From the Belfast Newsletter dated 19th May 1916:
Private J McMullan, son of Mr James McMullen, Rousky, Coagh, Tyrone
From the Mid Ulster Mail dated Saturday 20th May 1916: Coagh
At a special meeting of Coagh L.O.L. No 188 on Tuesday, the secretary reported the deaths in action of Privates John McMullan and Robert Sands. Private McMullan, who was a respected member of this lodge and also a member of R.B.P. 243, is one of the first members of the lodge to lay down his life for King and country. On the motion of Br. Thomas J McKeown, W.M., seconded by Br. S McCombs, D.M., the secretary was instructed to forward a letter of sympathy to the relatives of the deceased.
From the Mid Ulster Mail dated Saturday 3rd June 1916:
MCMULLAN – May 7, killed in action in France, Private John McMullan, 9th Royal Inniskilling Fusiliers, beloved son of James and Mrs McMullan, Rusky, Coagh.
‘We mourn the loss of one so dear
So good, so kind, so brave:
He died on the battle field of France
And lies in a soldier’s grave.'
Deeply regretted by his parents and friends.
From the Mid Ulster Mail dated Saturday 17th June 1916:
Private John McMullan, 9th Inniskilling Fusiliers, killed in action on 7th May 1916. He was a son of Mr James and Mrs McMullan, Ruskey, Coagh, and was one of the first in that loyal district to join the Ulster Division. He was only 24 years of age, and prior to enlistment was an enthusiastic member of Coagh Company U.V.F.; also a member of L.O.L. 188, and R.B.P. 243. He was greatly respected by all who knew him and much sympathy is felt for his bereaved parents and other relatives. Rev Richard G S King, chaplain, writes to the parents as follows:–
‘I am very sorry for the great loss you have had by the death of your son – a brave and promising soldier. His battalion has earned great praise by its gallant bearing on the night of his death. It is only what we expected of a regiment of such fine fellows. They have fearlessly endured the heaviest bombardments, and those who have fallen have not only earned the high praise of Him who said, “Greater love hath no man than this, that a man lay down his life for his friends,” but have also set a great example to inspire those that come after. Your son and those who die fearlessly and bravely show the same greatness of soul as their forefathers of 200 years since. This day last year my son laid down his life in the same way. We should feel that we have more treasure in heaven and less on earth, more to draw our hearts there and our thoughts. Thank God for this grand gift of eternal life through Jesus Christ our Lord, which will bring us again to those we love, without fear of death or parting. Your son lies with many brave Ulstermen in a military cemetery at the back of our lines. It is beautifully placed on a bank sloping to a river and wooded valley. If you write to the OC Graves Registration Unit, GHO, BEF, they will after a little send you a photo of his grave.’

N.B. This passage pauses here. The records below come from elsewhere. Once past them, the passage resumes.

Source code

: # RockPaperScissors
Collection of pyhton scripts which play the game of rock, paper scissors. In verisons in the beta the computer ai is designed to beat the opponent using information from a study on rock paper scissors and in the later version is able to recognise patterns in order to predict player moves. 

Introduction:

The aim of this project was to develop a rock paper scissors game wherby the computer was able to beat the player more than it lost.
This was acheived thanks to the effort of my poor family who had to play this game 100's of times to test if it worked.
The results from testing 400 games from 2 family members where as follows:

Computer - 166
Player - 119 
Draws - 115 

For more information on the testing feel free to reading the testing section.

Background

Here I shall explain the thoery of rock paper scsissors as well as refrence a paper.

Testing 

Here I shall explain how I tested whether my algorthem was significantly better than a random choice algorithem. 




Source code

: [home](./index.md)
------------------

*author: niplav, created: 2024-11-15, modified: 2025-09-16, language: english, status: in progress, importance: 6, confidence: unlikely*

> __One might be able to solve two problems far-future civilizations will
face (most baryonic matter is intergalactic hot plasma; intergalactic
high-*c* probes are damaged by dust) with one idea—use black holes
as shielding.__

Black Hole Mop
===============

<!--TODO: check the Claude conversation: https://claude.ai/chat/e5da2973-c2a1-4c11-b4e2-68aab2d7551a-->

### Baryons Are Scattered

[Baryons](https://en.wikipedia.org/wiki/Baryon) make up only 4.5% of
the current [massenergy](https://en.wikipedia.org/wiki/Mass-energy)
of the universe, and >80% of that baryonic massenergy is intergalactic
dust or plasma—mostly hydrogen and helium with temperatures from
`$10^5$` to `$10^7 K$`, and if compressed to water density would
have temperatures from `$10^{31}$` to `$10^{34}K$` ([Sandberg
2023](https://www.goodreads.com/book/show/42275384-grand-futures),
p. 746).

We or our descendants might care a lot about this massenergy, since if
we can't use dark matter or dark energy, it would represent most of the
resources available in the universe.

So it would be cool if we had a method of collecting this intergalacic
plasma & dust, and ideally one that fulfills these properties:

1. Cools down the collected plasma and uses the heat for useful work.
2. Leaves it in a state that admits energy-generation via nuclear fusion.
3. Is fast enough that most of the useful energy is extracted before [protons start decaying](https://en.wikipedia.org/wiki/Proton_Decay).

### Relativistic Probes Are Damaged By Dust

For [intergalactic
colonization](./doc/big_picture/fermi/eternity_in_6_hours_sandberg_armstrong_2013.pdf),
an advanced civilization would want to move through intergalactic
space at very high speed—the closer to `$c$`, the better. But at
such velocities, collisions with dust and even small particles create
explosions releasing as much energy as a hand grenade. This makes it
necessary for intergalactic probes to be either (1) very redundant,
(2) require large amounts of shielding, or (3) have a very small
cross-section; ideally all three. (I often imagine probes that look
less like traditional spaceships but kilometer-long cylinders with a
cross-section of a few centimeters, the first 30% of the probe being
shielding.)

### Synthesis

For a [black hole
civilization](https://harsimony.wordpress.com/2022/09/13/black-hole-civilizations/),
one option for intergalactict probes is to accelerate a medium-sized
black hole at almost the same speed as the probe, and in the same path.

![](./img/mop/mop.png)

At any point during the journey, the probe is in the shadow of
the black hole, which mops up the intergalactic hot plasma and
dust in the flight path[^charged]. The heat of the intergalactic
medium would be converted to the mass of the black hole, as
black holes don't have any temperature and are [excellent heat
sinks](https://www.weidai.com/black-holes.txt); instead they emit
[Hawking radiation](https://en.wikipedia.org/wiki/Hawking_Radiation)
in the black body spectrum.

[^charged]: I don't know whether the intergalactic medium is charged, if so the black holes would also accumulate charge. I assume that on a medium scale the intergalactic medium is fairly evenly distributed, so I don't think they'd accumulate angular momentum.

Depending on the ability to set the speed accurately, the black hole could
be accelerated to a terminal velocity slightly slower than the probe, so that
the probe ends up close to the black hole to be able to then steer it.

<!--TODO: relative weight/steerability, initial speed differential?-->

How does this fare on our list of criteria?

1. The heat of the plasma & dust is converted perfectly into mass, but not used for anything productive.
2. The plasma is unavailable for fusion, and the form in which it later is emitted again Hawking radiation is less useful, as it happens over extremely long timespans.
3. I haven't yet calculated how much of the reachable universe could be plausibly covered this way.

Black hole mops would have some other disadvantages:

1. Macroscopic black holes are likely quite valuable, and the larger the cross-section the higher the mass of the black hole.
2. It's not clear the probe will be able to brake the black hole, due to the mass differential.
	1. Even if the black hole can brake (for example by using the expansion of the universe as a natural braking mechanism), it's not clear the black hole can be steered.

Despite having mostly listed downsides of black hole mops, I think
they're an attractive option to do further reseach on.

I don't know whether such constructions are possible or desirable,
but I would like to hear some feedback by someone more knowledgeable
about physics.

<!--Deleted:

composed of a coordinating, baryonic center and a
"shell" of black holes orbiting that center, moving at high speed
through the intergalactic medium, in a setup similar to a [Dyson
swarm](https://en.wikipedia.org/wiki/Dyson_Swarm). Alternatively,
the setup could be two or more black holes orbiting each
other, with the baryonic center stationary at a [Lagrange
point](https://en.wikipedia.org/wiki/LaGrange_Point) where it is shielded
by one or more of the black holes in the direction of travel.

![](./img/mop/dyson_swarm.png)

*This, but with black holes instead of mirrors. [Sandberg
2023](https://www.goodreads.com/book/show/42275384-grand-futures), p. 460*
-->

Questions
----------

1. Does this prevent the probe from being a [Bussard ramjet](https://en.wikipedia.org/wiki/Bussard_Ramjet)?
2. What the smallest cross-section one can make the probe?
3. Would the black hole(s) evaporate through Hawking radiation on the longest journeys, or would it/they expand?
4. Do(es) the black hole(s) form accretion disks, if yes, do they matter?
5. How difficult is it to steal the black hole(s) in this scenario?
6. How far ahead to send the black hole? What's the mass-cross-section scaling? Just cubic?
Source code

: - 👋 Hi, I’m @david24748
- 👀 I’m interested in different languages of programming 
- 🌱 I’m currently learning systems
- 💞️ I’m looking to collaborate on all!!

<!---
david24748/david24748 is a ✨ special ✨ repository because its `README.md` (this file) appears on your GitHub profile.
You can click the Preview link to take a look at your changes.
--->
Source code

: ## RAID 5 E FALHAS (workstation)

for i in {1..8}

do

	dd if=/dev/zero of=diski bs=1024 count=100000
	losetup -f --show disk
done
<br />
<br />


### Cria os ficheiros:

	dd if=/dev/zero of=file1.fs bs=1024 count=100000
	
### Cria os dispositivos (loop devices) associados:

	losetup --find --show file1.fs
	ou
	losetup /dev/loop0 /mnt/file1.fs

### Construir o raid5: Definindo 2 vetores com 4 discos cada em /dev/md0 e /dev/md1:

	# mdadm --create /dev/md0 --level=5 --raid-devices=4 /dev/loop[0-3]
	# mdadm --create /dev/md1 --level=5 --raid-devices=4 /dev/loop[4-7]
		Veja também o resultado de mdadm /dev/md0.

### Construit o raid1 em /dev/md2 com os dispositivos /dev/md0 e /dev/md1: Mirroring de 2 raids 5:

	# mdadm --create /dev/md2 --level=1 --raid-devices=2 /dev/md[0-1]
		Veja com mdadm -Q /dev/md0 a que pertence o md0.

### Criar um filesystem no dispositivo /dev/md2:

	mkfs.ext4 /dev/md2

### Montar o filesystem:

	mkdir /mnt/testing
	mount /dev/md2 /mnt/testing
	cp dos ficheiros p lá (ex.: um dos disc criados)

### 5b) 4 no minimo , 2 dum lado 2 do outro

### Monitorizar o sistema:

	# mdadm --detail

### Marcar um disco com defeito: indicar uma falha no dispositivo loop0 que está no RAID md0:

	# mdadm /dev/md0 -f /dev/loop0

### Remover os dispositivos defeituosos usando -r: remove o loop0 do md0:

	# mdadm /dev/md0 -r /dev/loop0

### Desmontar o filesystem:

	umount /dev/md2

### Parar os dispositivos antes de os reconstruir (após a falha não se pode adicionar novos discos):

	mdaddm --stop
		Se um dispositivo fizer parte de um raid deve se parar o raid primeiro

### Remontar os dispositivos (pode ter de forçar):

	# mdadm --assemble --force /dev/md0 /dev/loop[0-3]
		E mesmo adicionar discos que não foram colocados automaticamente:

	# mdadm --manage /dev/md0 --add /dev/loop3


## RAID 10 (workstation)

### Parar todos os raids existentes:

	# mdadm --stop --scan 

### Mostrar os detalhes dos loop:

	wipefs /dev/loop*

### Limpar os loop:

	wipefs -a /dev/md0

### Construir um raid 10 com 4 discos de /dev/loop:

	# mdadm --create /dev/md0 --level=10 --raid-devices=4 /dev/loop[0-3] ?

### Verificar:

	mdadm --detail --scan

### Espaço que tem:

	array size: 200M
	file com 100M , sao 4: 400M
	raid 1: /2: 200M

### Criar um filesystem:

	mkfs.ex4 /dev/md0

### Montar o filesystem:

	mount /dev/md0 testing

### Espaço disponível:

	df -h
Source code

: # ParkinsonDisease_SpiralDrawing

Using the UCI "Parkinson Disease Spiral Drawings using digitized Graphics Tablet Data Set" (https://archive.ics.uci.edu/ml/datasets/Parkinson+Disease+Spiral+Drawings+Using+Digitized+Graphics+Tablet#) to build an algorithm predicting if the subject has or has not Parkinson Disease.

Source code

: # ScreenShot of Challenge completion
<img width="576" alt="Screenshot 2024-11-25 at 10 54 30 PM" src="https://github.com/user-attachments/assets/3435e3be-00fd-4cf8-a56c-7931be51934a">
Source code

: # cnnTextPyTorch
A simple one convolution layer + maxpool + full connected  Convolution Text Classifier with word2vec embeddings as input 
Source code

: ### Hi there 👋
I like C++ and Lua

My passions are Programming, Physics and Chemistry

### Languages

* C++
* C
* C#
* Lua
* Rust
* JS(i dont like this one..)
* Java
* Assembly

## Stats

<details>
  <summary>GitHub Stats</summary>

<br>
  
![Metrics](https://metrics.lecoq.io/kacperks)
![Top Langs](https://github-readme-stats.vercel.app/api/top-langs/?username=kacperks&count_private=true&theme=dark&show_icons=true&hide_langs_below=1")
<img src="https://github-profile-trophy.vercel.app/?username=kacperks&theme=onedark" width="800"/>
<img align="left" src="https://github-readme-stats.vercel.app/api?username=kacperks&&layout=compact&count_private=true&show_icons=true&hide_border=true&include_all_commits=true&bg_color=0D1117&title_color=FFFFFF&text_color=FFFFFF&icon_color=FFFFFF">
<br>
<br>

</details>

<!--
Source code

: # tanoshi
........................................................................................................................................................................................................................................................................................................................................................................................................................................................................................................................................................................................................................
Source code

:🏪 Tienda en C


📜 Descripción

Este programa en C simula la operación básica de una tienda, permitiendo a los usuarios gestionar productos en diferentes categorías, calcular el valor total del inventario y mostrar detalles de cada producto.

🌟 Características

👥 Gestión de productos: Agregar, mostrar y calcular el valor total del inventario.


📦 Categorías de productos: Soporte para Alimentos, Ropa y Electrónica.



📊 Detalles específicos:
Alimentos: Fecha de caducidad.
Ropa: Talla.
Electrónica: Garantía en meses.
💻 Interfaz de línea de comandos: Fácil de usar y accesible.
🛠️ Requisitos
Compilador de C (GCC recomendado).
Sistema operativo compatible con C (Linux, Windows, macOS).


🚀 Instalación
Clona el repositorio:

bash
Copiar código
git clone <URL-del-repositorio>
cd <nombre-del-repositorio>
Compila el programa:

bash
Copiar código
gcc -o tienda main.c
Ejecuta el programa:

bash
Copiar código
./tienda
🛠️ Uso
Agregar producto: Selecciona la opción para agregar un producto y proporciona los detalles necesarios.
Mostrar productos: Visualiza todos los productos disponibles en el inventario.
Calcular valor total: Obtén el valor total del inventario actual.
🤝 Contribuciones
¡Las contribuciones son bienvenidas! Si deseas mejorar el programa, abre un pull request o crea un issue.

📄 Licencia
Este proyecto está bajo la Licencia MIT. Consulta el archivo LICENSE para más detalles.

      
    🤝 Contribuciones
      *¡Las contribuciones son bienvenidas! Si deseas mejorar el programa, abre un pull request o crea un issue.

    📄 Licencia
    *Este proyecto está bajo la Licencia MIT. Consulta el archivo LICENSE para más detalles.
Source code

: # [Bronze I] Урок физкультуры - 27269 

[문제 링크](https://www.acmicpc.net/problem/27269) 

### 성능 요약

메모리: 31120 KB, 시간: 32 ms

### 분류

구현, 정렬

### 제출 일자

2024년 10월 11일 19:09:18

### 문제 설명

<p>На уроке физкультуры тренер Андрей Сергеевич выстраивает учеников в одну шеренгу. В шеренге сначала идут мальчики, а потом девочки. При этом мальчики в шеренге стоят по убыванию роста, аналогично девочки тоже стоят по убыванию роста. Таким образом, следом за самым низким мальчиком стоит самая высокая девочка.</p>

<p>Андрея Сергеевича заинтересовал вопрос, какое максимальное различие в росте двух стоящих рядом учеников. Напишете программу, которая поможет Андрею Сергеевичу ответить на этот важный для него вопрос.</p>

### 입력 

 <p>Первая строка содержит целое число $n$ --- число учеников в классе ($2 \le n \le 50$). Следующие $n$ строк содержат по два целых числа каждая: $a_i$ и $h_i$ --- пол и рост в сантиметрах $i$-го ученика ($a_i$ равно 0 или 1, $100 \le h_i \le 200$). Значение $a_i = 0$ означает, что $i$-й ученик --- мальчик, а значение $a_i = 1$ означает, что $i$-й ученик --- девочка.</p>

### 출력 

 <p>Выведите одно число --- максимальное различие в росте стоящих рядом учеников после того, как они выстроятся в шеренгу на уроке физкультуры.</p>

Last Will and Testament of Private John McMullan dated 4th October 1915
In the event of my death on active service, I give my property, money and effects to my mother Liza McMullen, Ruskey, Coagh, County Tyrone, Ireland. Private 17808 John McMullen 3rd Company, 9th Royal Inniskilling Fusiliers. Witness Thomas Quinn.
Private John McMullan and Private Sands are buried in Authuile Military Cemetery, France.
When the Commonwealth War Graves Commission came to make the cemeteries which we visit today they discovered that a mistake had been made in the case of John McMullan. They knew that he had been interred in Authuille Cemetery, but could not determine where. The resulting row of headstones at the side of the cemetery is testimony to this. John McMullan is commemorated at Special Memorial A. 2.
The CWGC record Private John McMullan as the son of James and Eliza McMullan of Ruskey, Coagh, Moneymore, County Londonderry.